Opinion | Hipster help wanted: Reviving old art forms
November 29, 2018
When my grandmother first invited me to watch a musician play along to silent movies, I groaned — it sounded like something only people over 80 would like.
But I couldn’t have been more wrong. Professional theater organist Nathan Avakian, along with the Pittsburgh Area Theater Organ Society, did indeed play along to silent movies — not those old, worn-out slapstick movies from nearly a century ago, but modern-day short and silent films, created by students and young people all over the world. He put a modern spin on a seemingly ancient instrument.
I fear that most of my generation shuns things that are not the latest fad — as was my first instinct when my grandma mentioned silent movies. Things young people see as old seemingly don’t interest them, but millennials should open their minds to art forms that precede them.
The hipster generation gives me hope. The very definition of a hipster is someone who follows trends outside the mainstream — that is, until the hipster population popularizes those trends and makes them mainstream, the never-ending cycle of true hipster culture.
“Countercultures attract some of the most creative and innovative thinkers,” Nathan Pipenberg, a journalist at HuffPost, said. “They mobilize the youth and accept novel ideas … long before most Americans are willing to.”
While the term hipster often has a negative connotation, hipsters are the ones who respect trends from generations before them — they’re the ones who preserve the past and even bring forgotten wonders back to the mainstream.
The hipsters of this generation have been responsible for the rebirth of old trends such as vinyl, ’90s fashion and even old-fashioned language. Vinyl record use is perhaps one of the biggest trends associated with hipsters. In the past year alone, sales of vinyl records have gone up 19.2 percent. If we can once again popularize these seemingly ancient arts, surely we can introduce students to other valuable vintage techniques.
Take the theater organ I saw Avakian playing along to silent movies. A magnificent display of keys, the organ boasts more than triple the number that grand pianos have. Covered in colorful paint and elaborate designs — as well as trinkets and miscellaneous keys for sound effects — each is a work of art.
If I’d never heard the instrument, I would have forever dismissed it simply because it seemed too old. But more young people — both hipster and otherwise — should learn to expand their horizons and appreciate the obscure arts like these.
The theater organ is no longer a new or innovative instrument, but it’s still just as impressive, and it deserves far more attention than it gets from this generation, as I discovered a few weeks back when I attended Avakian’s concert.
The PATOS concerts are far more than simply someone playing along to silent films — they’re spectacular shows of a dying, but extraordinary, art.
Using some beats he previously recorded, Avakian played the soundtrack to “Slumdog Millionaire.” Suddenly, the old-timey sounds one thinks of when ones thinks of the theater organ vanished into a heavy pop beat that vibrated the audience to its core.
When I thought it couldn’t get any cooler, Avakian finished his show with a phenomenal mashup of Queen’s most famous songs.
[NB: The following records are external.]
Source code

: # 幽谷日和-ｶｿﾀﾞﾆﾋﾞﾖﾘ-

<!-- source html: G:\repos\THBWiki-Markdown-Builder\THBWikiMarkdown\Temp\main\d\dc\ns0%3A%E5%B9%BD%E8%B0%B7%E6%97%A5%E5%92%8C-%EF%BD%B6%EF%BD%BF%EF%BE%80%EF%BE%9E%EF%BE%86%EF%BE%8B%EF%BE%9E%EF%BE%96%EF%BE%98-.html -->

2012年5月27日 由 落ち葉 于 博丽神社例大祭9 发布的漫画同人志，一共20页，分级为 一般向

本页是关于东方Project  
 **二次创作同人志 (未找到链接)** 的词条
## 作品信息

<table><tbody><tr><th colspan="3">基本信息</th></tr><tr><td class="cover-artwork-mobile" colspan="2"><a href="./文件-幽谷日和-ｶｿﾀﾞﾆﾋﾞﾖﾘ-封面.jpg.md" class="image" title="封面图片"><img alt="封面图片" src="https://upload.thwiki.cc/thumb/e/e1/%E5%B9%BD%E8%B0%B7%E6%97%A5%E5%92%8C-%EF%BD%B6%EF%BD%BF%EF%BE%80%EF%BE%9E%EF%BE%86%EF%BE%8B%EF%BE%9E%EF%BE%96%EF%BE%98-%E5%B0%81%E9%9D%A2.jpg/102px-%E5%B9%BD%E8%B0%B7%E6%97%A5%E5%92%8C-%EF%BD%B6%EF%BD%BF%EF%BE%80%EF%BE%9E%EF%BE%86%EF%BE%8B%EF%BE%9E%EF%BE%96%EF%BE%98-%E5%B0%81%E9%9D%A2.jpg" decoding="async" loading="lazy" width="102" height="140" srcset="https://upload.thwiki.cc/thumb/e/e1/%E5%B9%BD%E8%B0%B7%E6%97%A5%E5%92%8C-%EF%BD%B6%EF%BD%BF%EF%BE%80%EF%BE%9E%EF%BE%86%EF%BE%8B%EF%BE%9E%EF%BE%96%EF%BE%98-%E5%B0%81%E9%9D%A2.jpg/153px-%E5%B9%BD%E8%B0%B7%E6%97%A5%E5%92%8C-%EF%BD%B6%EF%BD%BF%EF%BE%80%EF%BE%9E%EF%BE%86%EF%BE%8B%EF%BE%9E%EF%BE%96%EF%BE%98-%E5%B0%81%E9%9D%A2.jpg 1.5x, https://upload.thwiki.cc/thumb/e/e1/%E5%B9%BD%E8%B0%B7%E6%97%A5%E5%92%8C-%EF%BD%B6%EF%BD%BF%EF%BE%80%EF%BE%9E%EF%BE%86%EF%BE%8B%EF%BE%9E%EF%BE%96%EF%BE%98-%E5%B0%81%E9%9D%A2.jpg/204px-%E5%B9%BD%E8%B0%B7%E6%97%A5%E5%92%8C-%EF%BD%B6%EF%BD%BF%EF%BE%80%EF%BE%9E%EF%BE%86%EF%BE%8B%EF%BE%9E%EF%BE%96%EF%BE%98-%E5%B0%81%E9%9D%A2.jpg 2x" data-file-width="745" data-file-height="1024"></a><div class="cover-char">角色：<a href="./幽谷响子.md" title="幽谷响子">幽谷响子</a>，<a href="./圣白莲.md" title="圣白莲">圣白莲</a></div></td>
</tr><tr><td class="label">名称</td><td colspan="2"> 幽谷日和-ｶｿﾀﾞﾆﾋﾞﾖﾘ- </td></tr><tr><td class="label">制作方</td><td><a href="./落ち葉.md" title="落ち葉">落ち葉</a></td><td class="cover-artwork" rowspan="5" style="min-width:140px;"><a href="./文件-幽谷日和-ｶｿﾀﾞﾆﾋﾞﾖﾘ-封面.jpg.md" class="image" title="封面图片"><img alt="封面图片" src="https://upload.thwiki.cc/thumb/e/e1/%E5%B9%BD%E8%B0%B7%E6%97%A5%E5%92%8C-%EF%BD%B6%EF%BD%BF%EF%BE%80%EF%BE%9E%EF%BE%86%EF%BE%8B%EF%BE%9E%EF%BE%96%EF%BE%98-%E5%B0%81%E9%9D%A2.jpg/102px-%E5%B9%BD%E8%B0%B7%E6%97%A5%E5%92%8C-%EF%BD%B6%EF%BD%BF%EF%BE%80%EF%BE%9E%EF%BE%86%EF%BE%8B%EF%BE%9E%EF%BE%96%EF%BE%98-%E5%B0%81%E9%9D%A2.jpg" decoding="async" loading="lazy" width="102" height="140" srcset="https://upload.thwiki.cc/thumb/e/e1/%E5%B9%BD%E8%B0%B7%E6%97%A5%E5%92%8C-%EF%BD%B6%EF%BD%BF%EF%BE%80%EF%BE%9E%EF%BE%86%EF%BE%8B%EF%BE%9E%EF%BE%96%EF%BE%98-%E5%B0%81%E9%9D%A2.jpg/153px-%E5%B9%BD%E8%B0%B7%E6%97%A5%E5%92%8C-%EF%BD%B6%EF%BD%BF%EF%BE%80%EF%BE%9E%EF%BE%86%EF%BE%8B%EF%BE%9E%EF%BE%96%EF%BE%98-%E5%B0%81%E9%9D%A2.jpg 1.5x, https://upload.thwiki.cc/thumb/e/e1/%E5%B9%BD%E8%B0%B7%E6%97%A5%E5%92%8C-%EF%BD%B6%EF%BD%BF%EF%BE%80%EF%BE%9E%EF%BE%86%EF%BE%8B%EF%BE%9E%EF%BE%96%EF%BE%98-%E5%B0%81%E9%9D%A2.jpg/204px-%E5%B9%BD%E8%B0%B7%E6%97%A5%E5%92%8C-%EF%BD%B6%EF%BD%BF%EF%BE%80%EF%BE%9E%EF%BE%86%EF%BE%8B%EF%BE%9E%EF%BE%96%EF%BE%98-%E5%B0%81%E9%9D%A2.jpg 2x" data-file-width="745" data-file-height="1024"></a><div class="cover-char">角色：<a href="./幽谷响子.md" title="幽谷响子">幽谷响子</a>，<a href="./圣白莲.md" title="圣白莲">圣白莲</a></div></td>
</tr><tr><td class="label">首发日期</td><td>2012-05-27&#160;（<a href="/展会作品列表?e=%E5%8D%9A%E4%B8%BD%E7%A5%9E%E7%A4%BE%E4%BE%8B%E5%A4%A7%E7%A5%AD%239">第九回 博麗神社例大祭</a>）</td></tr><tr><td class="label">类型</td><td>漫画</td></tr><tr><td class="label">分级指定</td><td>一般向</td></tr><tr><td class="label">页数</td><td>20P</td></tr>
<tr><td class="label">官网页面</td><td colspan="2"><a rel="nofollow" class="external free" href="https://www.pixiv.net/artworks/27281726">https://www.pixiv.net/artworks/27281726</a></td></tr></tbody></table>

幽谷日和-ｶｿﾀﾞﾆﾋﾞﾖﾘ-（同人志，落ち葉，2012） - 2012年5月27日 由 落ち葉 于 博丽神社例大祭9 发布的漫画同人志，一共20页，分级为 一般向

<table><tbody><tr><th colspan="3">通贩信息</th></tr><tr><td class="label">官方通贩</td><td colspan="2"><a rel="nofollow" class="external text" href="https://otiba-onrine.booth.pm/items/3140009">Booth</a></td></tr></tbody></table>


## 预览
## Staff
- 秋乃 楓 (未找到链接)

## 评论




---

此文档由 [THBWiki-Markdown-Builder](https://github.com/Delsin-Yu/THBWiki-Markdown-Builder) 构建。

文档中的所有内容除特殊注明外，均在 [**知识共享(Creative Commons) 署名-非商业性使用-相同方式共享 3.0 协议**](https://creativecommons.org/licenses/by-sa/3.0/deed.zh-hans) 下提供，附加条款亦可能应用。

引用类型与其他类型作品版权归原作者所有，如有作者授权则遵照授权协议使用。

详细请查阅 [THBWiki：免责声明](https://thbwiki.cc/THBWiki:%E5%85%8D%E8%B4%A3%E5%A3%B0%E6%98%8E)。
Hearing anything by Queen performed live is a pretty wild experience, but to watch Avakian play half of “Bohemian Rhapsody” with only his feet was truly astonishing.
Putting a modern spin on old art forms, like Avakian did, is the perfect way to lure young fans — an audience PATOS desperately wants to attract.
When I spoke with PATOS President Dale Abrahams after the show, he was immensely excited that someone my age showed interest in promoting the theater organ. He said while the number of young people attending shows is growing, right now the audience stands at only 30 percent high school and college-age students.
As an artsy school, Pitt has the perfect student body to appreciate these art forms. Theater, film, art majors and hipsters alike are sure to enjoy old-timey music, especially if it has the modern spin to appeal to millenials.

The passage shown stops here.